(Stored data)
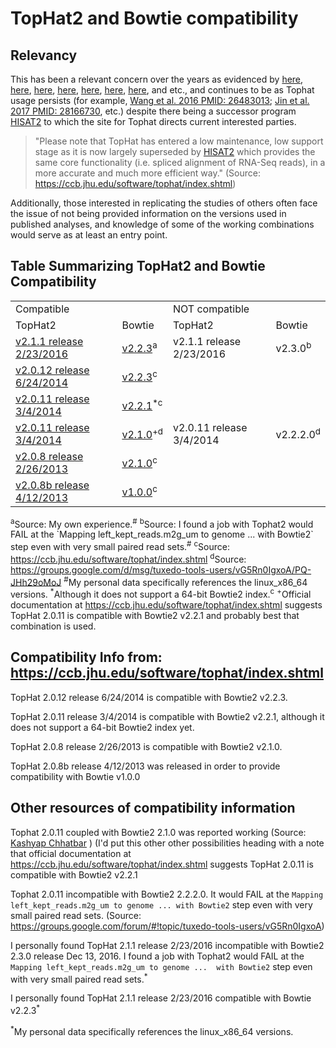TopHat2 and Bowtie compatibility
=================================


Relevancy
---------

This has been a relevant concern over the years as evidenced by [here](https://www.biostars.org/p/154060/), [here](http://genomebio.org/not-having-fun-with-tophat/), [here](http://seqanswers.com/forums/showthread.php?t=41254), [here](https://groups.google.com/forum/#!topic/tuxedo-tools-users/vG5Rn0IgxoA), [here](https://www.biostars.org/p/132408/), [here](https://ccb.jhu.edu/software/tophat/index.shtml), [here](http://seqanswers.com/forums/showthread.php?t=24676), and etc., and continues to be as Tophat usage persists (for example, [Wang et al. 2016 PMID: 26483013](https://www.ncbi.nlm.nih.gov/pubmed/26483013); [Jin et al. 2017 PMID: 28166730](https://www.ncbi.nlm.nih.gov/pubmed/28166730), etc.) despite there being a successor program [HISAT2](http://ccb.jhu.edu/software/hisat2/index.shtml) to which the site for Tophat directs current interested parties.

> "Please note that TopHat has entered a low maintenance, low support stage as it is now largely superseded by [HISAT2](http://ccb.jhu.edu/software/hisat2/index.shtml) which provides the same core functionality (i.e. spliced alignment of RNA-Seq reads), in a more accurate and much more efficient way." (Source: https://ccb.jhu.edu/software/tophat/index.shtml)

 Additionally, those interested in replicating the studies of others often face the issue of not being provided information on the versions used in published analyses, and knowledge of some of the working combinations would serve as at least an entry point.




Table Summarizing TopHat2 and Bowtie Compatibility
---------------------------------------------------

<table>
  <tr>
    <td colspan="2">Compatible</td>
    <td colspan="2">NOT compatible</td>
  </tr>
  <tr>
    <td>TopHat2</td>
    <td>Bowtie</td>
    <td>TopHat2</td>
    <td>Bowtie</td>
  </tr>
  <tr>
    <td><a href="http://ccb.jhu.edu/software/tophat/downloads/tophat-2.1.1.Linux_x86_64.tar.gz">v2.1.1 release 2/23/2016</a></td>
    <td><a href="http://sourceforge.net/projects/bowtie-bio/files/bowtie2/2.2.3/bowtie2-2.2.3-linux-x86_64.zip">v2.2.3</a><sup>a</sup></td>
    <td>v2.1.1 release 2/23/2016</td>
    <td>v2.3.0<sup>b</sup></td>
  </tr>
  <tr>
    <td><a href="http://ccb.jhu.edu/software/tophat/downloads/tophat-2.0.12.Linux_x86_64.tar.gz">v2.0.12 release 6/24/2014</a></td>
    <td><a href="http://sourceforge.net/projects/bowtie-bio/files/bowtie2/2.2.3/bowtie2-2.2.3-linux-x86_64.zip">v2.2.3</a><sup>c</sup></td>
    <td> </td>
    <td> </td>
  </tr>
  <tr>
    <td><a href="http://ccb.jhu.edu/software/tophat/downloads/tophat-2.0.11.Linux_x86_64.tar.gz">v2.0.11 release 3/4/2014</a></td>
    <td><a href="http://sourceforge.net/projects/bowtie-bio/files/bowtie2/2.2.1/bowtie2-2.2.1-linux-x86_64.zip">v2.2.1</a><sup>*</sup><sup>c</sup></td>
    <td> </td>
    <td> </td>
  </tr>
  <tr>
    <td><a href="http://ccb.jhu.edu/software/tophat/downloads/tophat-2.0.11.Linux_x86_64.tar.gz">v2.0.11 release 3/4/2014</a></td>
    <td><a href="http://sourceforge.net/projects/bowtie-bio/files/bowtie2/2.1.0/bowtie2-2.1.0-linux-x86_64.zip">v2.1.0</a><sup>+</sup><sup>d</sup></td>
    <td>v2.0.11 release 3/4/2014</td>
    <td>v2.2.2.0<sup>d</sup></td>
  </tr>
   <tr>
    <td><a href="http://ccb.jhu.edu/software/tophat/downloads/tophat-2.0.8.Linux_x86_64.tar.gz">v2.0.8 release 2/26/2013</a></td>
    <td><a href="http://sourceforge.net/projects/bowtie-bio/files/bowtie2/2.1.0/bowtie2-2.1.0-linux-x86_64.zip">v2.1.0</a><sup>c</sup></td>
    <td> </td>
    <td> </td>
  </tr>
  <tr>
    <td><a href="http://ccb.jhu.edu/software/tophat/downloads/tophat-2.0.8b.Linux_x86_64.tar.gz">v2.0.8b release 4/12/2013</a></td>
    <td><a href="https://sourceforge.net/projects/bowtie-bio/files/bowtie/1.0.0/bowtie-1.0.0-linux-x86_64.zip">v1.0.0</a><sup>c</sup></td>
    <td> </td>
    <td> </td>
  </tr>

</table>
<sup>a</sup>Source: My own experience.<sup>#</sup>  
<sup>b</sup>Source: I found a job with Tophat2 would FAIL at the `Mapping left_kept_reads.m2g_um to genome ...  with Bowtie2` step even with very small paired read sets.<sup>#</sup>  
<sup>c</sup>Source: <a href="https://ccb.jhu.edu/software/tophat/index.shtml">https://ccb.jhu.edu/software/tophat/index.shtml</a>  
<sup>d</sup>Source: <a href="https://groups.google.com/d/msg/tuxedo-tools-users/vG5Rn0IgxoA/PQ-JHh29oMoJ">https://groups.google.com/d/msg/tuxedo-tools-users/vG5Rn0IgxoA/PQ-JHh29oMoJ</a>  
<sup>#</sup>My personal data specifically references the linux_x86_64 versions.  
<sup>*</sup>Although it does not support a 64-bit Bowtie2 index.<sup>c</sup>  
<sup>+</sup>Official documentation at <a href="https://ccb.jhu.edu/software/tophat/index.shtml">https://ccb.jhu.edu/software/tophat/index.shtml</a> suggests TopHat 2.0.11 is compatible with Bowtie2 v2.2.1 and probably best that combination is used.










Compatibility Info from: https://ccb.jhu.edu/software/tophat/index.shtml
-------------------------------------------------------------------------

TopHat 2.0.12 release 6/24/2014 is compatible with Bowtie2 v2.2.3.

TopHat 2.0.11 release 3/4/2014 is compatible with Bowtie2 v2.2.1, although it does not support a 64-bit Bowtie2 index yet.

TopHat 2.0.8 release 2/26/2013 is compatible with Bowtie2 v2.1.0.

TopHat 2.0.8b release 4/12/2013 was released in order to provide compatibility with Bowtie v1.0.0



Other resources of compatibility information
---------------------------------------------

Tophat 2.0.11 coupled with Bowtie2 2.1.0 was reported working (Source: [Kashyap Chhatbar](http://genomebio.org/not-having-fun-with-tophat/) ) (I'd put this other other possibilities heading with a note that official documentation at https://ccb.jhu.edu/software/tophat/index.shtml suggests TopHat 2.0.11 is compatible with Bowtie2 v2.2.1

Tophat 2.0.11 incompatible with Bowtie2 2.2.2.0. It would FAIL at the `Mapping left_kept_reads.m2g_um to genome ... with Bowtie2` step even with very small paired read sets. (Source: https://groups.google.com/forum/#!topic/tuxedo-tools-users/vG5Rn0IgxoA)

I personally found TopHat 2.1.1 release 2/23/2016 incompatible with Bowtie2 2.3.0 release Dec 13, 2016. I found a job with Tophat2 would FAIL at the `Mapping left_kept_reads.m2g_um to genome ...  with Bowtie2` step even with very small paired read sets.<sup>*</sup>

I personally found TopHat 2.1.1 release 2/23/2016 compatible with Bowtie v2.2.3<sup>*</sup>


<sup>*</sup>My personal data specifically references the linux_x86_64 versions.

--

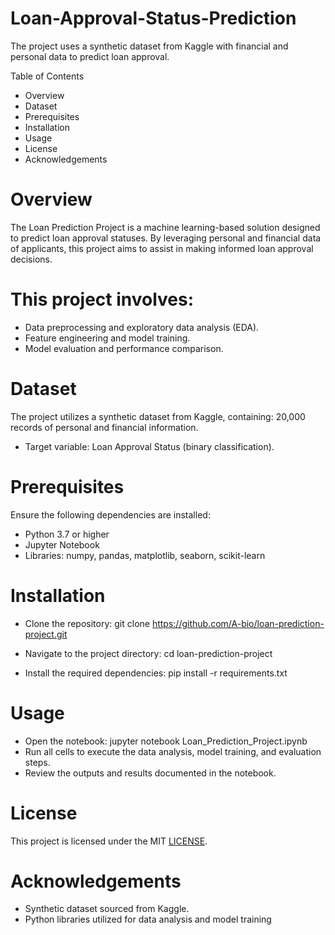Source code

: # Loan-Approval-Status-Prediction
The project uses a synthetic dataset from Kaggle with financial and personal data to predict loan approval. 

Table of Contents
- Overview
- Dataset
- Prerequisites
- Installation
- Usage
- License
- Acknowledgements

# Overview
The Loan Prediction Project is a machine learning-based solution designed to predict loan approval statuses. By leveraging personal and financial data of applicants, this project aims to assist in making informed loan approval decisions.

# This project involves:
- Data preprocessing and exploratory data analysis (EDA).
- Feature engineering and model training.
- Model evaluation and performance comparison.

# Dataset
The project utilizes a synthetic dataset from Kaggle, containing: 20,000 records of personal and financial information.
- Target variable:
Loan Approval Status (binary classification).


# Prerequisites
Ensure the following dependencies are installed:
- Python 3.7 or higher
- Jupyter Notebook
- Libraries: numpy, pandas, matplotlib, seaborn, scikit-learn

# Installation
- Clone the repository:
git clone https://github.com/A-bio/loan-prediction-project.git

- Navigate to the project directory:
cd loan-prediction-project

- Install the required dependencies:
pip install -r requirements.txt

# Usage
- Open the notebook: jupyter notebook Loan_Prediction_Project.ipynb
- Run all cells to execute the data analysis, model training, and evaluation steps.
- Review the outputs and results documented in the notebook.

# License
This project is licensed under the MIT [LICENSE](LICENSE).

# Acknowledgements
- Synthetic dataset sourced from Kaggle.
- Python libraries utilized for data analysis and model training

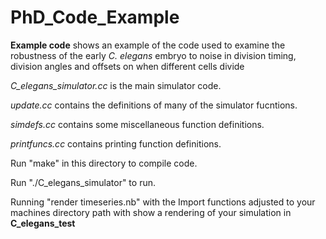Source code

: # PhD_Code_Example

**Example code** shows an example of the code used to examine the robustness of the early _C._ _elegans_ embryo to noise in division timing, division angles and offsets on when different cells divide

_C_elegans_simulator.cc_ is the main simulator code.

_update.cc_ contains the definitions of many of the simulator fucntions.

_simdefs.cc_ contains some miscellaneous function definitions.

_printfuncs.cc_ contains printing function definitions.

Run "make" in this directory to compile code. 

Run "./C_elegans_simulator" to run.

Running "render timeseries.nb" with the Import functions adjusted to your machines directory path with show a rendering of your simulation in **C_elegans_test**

Exercise aim ▸
In the entries above, the lines between the one holding "<sup>+</sup>Official documentation at" and the one holding "I personally found TopHat 2.1.1 release 2/23/2016 compatible", inclusive, are to be printed exactly as written, and those alone.

Task answer ▸
<sup>+</sup>Official documentation at <a href="https://ccb.jhu.edu/software/tophat/index.shtml">https://ccb.jhu.edu/software/tophat/index.shtml</a> suggests TopHat 2.0.11 is compatible with Bowtie2 v2.2.1 and probably best that combination is used.










Compatibility Info from: https://ccb.jhu.edu/software/tophat/index.shtml
-------------------------------------------------------------------------

TopHat 2.0.12 release 6/24/2014 is compatible with Bowtie2 v2.2.3.

TopHat 2.0.11 release 3/4/2014 is compatible with Bowtie2 v2.2.1, although it does not support a 64-bit Bowtie2 index yet.

TopHat 2.0.8 release 2/26/2013 is compatible with Bowtie2 v2.1.0.

TopHat 2.0.8b release 4/12/2013 was released in order to provide compatibility with Bowtie v1.0.0



Other resources of compatibility information
---------------------------------------------

Tophat 2.0.11 coupled with Bowtie2 2.1.0 was reported working (Source: [Kashyap Chhatbar](http://genomebio.org/not-having-fun-with-tophat/) ) (I'd put this other other possibilities heading with a note that official documentation at https://ccb.jhu.edu/software/tophat/index.shtml suggests TopHat 2.0.11 is compatible with Bowtie2 v2.2.1

Tophat 2.0.11 incompatible with Bowtie2 2.2.2.0. It would FAIL at the `Mapping left_kept_reads.m2g_um to genome ... with Bowtie2` step even with very small paired read sets. (Source: https://groups.google.com/forum/#!topic/tuxedo-tools-users/vG5Rn0IgxoA)

I personally found TopHat 2.1.1 release 2/23/2016 incompatible with Bowtie2 2.3.0 release Dec 13, 2016. I found a job with Tophat2 would FAIL at the `Mapping left_kept_reads.m2g_um to genome ...  with Bowtie2` step even with very small paired read sets.<sup>*</sup>

I personally found TopHat 2.1.1 release 2/23/2016 compatible with Bowtie v2.2.3<sup>*</sup>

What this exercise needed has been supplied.